Recipes¶

These examples combine a few csvsmith tools into practical workflows. For individual command options, follow the linked tool pages.

Convert and deduplicate a worksheet¶

Convert one Excel worksheet, inspect duplicate groups, and then write a clean CSV:

csvsmith excel-to-csv source.xlsx -o source.csv --sheet-name "Data"
csvsmith row-duplicates source.csv --subset customer_id,date
csvsmith dedupe source.csv -o clean.csv \
    --subset customer_id,date --report duplicates.json

See Excel to CSV and Deduplication.

Clean a CSV column with the Python API¶

The numeric CLI commands process individual values. For a whole column, use the Python API:

from csvsmith import read_csv_rows, write_csv_rows
from csvsmith.utils.clean_numeric import clean_currency_numeric

rows = read_csv_rows("source.csv")
for row in rows:
    row["amount"] = clean_currency_numeric(row["amount"], relaxed=True)

fieldnames = list(rows[0]) if rows else []
write_csv_rows("clean.csv", rows, fieldnames=fieldnames)

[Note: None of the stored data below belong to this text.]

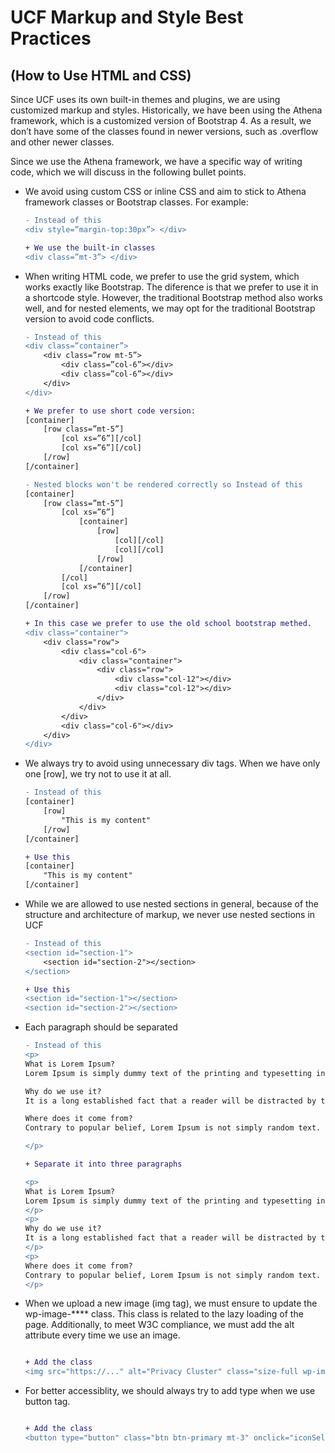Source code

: # UCF Markup and Style Best Practices

## (How to Use HTML and CSS)

Since UCF uses its own built-in themes and plugins, we are using customized markup and
styles. Historically, we have been using the Athena framework, which is a customized
version of Bootstrap 4. As a result, we don’t have some of the classes found in newer
versions, such as .overflow and other newer classes.

Since we use the Athena framework, we have a specific way of writing code, which we will
discuss in the following bullet points.

<ul>
<li> We avoid using custom CSS or inline CSS and aim to stick to Athena framework
classes or Bootstrap classes. For example:
</li>

```diff
- Instead of this
<div style=”margin-top:30px”> </div>

+ We use the built-in classes
<div class=”mt-3”> </div>
```

<li>
When writing HTML code, we prefer to use the grid system, which works exactly like
Bootstrap. The diference is that we prefer to use it in a shortcode style. However, the
traditional Bootstrap method also works well, and for nested elements, we may opt
for the traditional Bootstrap version to avoid code conflicts.
</li>

```diff
- Instead of this
<div class=”container”>
    <div class=”row mt-5”>
        <div class=”col-6”></div>
        <div class=”col-6”></div>
    </div>
</div>

+ We prefer to use short code version:
[container]
    [row class=”mt-5”]
        [col xs=”6”][/col]
        [col xs=”6”][/col]
    [/row]
[/container]
```

```diff
- Nested blocks won't be rendered correctly so Instead of this
[container]
    [row class=”mt-5”]
        [col xs=”6”]
            [container]
                [row]
                    [col][/col]
                    [col][/col]
                [/row]
            [/container]
        [/col]
        [col xs=”6”][/col]
    [/row]
[/container]

+ In this case we prefer to use the old school bootstrap methed.
<div class="container">
    <div class="row">
        <div class="col-6">
            <div class="container">
                <div class="row">
                    <div class="col-12"></div>
                    <div class="col-12"></div>
                </div>
            </div>
        </div>
        <div class="col-6"></div>
    </div>
</div>
```

<li>We always try to avoid using unnecessary div tags. When we have only one [row], we try not to use it at all.</li>

```diff
- Instead of this
[container]
    [row]
        "This is my content"
    [/row]
[/container]

+ Use this
[container]
    "This is my content"
[/container]
```

<li>While we are allowed to use nested sections in general, because of the structure and architecture of markup, we never use nested sections in UCF</li>

```diff
- Instead of this
<section id="section-1">
    <section id="section-2"></section>
</section>

+ Use this
<section id="section-1"></section>
<section id="section-2"></section>
```

<li>Each paragraph should be separated</li>

```diff
- Instead of this
<p>
What is Lorem Ipsum?
Lorem Ipsum is simply dummy text of the printing and typesetting industry.

Why do we use it?
It is a long established fact that a reader will be distracted by the readable content of a page when looking at its layout. The point of using Lorem Ipsum is that it has a more-or-less normal distribution of letters, as opposed to using 'Content here, content here', making it look like readable English.

Where does it come from?
Contrary to popular belief, Lorem Ipsum is not simply random text. It has roots in a piece of classical Latin literature from 45 BC, making it over 2000 years old.

</p>

+ Separate it into three paragraphs

<p>
What is Lorem Ipsum?
Lorem Ipsum is simply dummy text of the printing and typesetting industry.
</p>
<p>
Why do we use it?
It is a long established fact that a reader will be distracted by the readable content of a page when looking at its layout. The point of using Lorem Ipsum is that it has a more-or-less normal distribution of letters, as opposed to using 'Content here, content here', making it look like readable English.
</p>
<p>
Where does it come from?
Contrary to popular belief, Lorem Ipsum is not simply random text. It has roots in a piece of classical Latin literature from 45 BC, making it over 2000 years old.
</p>
```

<li>When we upload a new image (img tag), we must ensure to update the wp-image-**** class. This class is related to the lazy loading of the page. Additionally, to meet W3C compliance, we must add the alt attribute every time we use an image. </li>

```diff

+ Add the class
<img src="https://..." alt="Privacy Cluster" class="size-full wp-image-76477 img-fluid" />

```

<li>For better accessiblity, we should always try to add type when we use button tag.</li>

```diff

+ Add the class
<button type="button" class="btn btn-primary mt-3" onclick="iconSelector(event)" data-bs-toggle="modal" data-bs-target="#iconModal">Cick to Select</button>

```
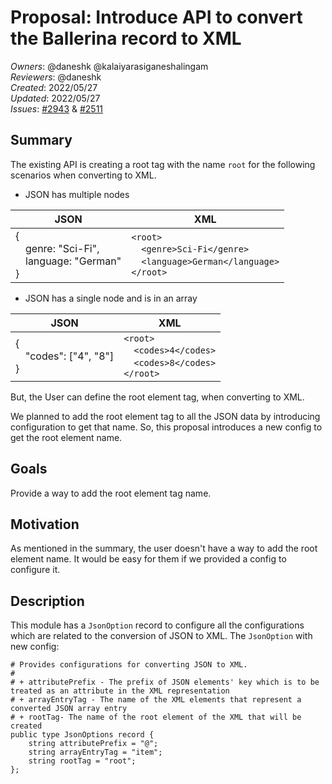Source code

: # Proposal: Introduce API to convert the Ballerina record to XML

_Owners_: @daneshk @kalaiyarasiganeshalingam  
_Reviewers_: @daneshk  
_Created_: 2022/05/27   
_Updated_: 2022/05/27  
_Issues_: [#2943](https://github.com/ballerina-platform/ballerina-standard-library/issues/2943) & [#2511](https://github.com/ballerina-platform/ballerina-standard-library/issues/2511)

## Summary
The existing API is creating a root tag with the name `root` for the following scenarios when converting to XML.

- JSON has multiple nodes

|JSON|XML|
|---|---|
|{<br>&emsp;genre: "Sci-Fi",<br>&emsp;language: "German"<br>}  | `<root>`<br>&emsp;`<genre>Sci-Fi</genre>`<br>&emsp;`<language>German</language>`<br>`</root>` |

- JSON has a single node and is in an array

|JSON|XML|
|---|---|
|{<br>&emsp;"codes": ["4", "8"]<br>} | `<root>`<br>&emsp;`<codes>4</codes>`<br>&emsp;`<codes>8</codes>`<br>`</root>` |

But, the User can define the root element tag, when converting to XML.

We planned to add the root element tag to all the JSON data by introducing configuration to get that name. So, this proposal introduces a new config to get the root element name.

## Goals
Provide a way to add the root element tag name.

## Motivation
As mentioned in the summary, the user doesn't have a way to add the root element name. It would be easy for them if we provided a config to configure it.

## Description
This module has a `JsonOption` record to configure all the configurations which are related to the conversion of JSON to XML.  The `JsonOption` with new config:
```ballerina
# Provides configurations for converting JSON to XML.
#
# + attributePrefix - The prefix of JSON elements' key which is to be treated as an attribute in the XML representation
# + arrayEntryTag - The name of the XML elements that represent a converted JSON array entry
# + rootTag- The name of the root element of the XML that will be created
public type JsonOptions record {
    string attributePrefix = "@";
    string arrayEntryTag = "item";
    string rootTag = "root";
};
```

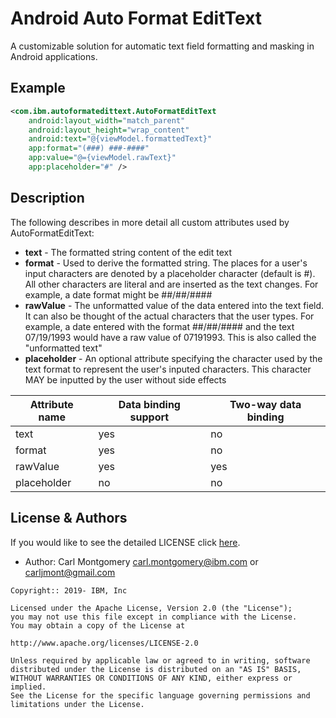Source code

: # Android Auto Format EditText
A customizable solution for automatic text field formatting and masking in Android applications.

## Example
```xml
<com.ibm.autoformatedittext.AutoFormatEditText
    android:layout_width="match_parent"
    android:layout_height="wrap_content"
    android:text="@{viewModel.formattedText}"
    app:format="(###) ###-####"
    app:value="@={viewModel.rawText}"
    app:placeholder="#" />
```

## Description

The following describes in more detail all custom attributes used by AutoFormatEditText:
* **text** - The formatted string content of the edit text
* **format** - Used to derive the formatted string. The places for a user's input characters are denoted by a placeholder character (default is #). All other characters are literal and are inserted as the text changes. For example, a date format might be ##/##/####
* **rawValue** - The unformatted value of the data entered into the text field. It can also be thought of the actual characters that the user types. For example, a date entered with the format ##/##/#### and the text 07/19/1993 would have a raw value of 07191993. This is also called the "unformatted text"
* **placeholder** - An optional attribute specifying the character used by the text format to represent the user's inputed characters. This character MAY be inputted by the user without side effects

| Attribute name  | Data binding support | Two-way data binding |
| -------------   | -------------------- | -------------------- |
| text            | yes                  | no                   |
| format          | yes                  | no                   |
| rawValue        | yes                  | yes                  |
| placeholder     | no                   | no                   |

<!-- License and Authors is optional here, but gives you the ability to highlight who is involed in the project -->
## License & Authors

If you would like to see the detailed LICENSE click [here](LICENSE).

- Author: Carl Montgomery <carl.montgomery@ibm.com> or <carljmont@gmail.com>

```text
Copyright:: 2019- IBM, Inc

Licensed under the Apache License, Version 2.0 (the "License");
you may not use this file except in compliance with the License.
You may obtain a copy of the License at

http://www.apache.org/licenses/LICENSE-2.0

Unless required by applicable law or agreed to in writing, software
distributed under the License is distributed on an "AS IS" BASIS,
WITHOUT WARRANTIES OR CONDITIONS OF ANY KIND, either express or implied.
See the License for the specific language governing permissions and
limitations under the License.
```
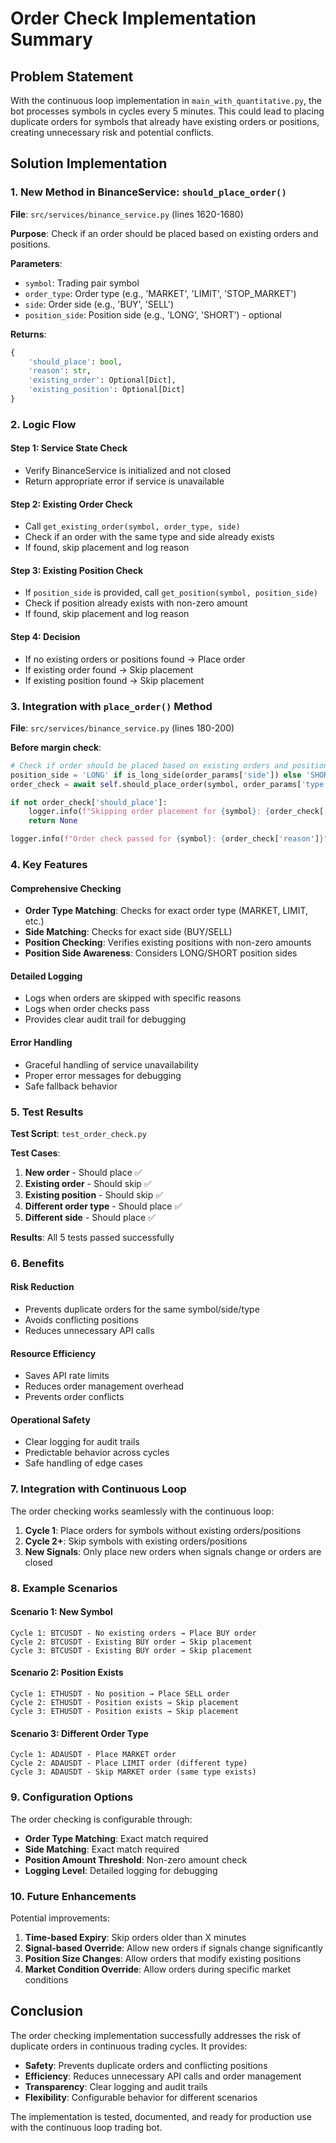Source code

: # Order Check Implementation Summary

## Problem Statement
With the continuous loop implementation in `main_with_quantitative.py`, the bot processes symbols in cycles every 5 minutes. This could lead to placing duplicate orders for symbols that already have existing orders or positions, creating unnecessary risk and potential conflicts.

## Solution Implementation

### 1. New Method in BinanceService: `should_place_order()`

**File**: `src/services/binance_service.py` (lines 1620-1680)

**Purpose**: Check if an order should be placed based on existing orders and positions.

**Parameters**:
- `symbol`: Trading pair symbol
- `order_type`: Order type (e.g., 'MARKET', 'LIMIT', 'STOP_MARKET')
- `side`: Order side (e.g., 'BUY', 'SELL')
- `position_side`: Position side (e.g., 'LONG', 'SHORT') - optional

**Returns**:
```python
{
    'should_place': bool,
    'reason': str,
    'existing_order': Optional[Dict],
    'existing_position': Optional[Dict]
}
```

### 2. Logic Flow

#### Step 1: Service State Check
- Verify BinanceService is initialized and not closed
- Return appropriate error if service is unavailable

#### Step 2: Existing Order Check
- Call `get_existing_order(symbol, order_type, side)`
- Check if an order with the same type and side already exists
- If found, skip placement and log reason

#### Step 3: Existing Position Check
- If `position_side` is provided, call `get_position(symbol, position_side)`
- Check if position already exists with non-zero amount
- If found, skip placement and log reason

#### Step 4: Decision
- If no existing orders or positions found → Place order
- If existing order found → Skip placement
- If existing position found → Skip placement

### 3. Integration with `place_order()` Method

**File**: `src/services/binance_service.py` (lines 180-200)

**Before margin check**:
```python
# Check if order should be placed based on existing orders and positions
position_side = 'LONG' if is_long_side(order_params['side']) else 'SHORT'
order_check = await self.should_place_order(symbol, order_params['type'], order_params['side'], position_side)

if not order_check['should_place']:
    logger.info(f"Skipping order placement for {symbol}: {order_check['reason']}")
    return None

logger.info(f"Order check passed for {symbol}: {order_check['reason']}")
```

### 4. Key Features

#### Comprehensive Checking
- **Order Type Matching**: Checks for exact order type (MARKET, LIMIT, etc.)
- **Side Matching**: Checks for exact side (BUY/SELL)
- **Position Checking**: Verifies existing positions with non-zero amounts
- **Position Side Awareness**: Considers LONG/SHORT position sides

#### Detailed Logging
- Logs when orders are skipped with specific reasons
- Logs when order checks pass
- Provides clear audit trail for debugging

#### Error Handling
- Graceful handling of service unavailability
- Proper error messages for debugging
- Safe fallback behavior

### 5. Test Results

**Test Script**: `test_order_check.py`

**Test Cases**:
1. **New order** - Should place ✅
2. **Existing order** - Should skip ✅
3. **Existing position** - Should skip ✅
4. **Different order type** - Should place ✅
5. **Different side** - Should place ✅

**Results**: All 5 tests passed successfully

### 6. Benefits

#### Risk Reduction
- Prevents duplicate orders for the same symbol/side/type
- Avoids conflicting positions
- Reduces unnecessary API calls

#### Resource Efficiency
- Saves API rate limits
- Reduces order management overhead
- Prevents order conflicts

#### Operational Safety
- Clear logging for audit trails
- Predictable behavior across cycles
- Safe handling of edge cases

### 7. Integration with Continuous Loop

The order checking works seamlessly with the continuous loop:

1. **Cycle 1**: Place orders for symbols without existing orders/positions
2. **Cycle 2+**: Skip symbols with existing orders/positions
3. **New Signals**: Only place new orders when signals change or orders are closed

### 8. Example Scenarios

#### Scenario 1: New Symbol
```
Cycle 1: BTCUSDT - No existing orders → Place BUY order
Cycle 2: BTCUSDT - Existing BUY order → Skip placement
Cycle 3: BTCUSDT - Existing BUY order → Skip placement
```

#### Scenario 2: Position Exists
```
Cycle 1: ETHUSDT - No position → Place SELL order
Cycle 2: ETHUSDT - Position exists → Skip placement
Cycle 3: ETHUSDT - Position exists → Skip placement
```

#### Scenario 3: Different Order Type
```
Cycle 1: ADAUSDT - Place MARKET order
Cycle 2: ADAUSDT - Place LIMIT order (different type)
Cycle 3: ADAUSDT - Skip MARKET order (same type exists)
```

### 9. Configuration Options

The order checking is configurable through:

- **Order Type Matching**: Exact match required
- **Side Matching**: Exact match required
- **Position Amount Threshold**: Non-zero amount check
- **Logging Level**: Detailed logging for debugging

### 10. Future Enhancements

Potential improvements:

1. **Time-based Expiry**: Skip orders older than X minutes
2. **Signal-based Override**: Allow new orders if signals change significantly
3. **Position Size Changes**: Allow orders that modify existing positions
4. **Market Condition Override**: Allow orders during specific market conditions

## Conclusion

The order checking implementation successfully addresses the risk of duplicate orders in continuous trading cycles. It provides:

- **Safety**: Prevents duplicate orders and conflicting positions
- **Efficiency**: Reduces unnecessary API calls and order management
- **Transparency**: Clear logging and audit trails
- **Flexibility**: Configurable behavior for different scenarios

The implementation is tested, documented, and ready for production use with the continuous loop trading bot.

relaxed=True preserves values that cannot be parsed. See Clean Numeric and Currency and Python API.

Combine matching exports¶

When several exports have identical headers, concatenate them while retaining their source filenames:

csvsmith strict-concat daily_exports/ -o combined.csv
csvsmith dedupe combined.csv -o combined-clean.csv --exclude file_stem

See Strict Concat and Deduplication.

Preview before organizing files¶

Inspect automatic classification before moving CSV files:

csvsmith classify incoming/ organized/ --auto --dry-run
csvsmith classify incoming/ organized/ --auto

For simple suffix-based moves:

csvsmith move-files incoming/ processed/ --suffixes csv,pdf

The destination directories should already exist. See Classify and Move Files.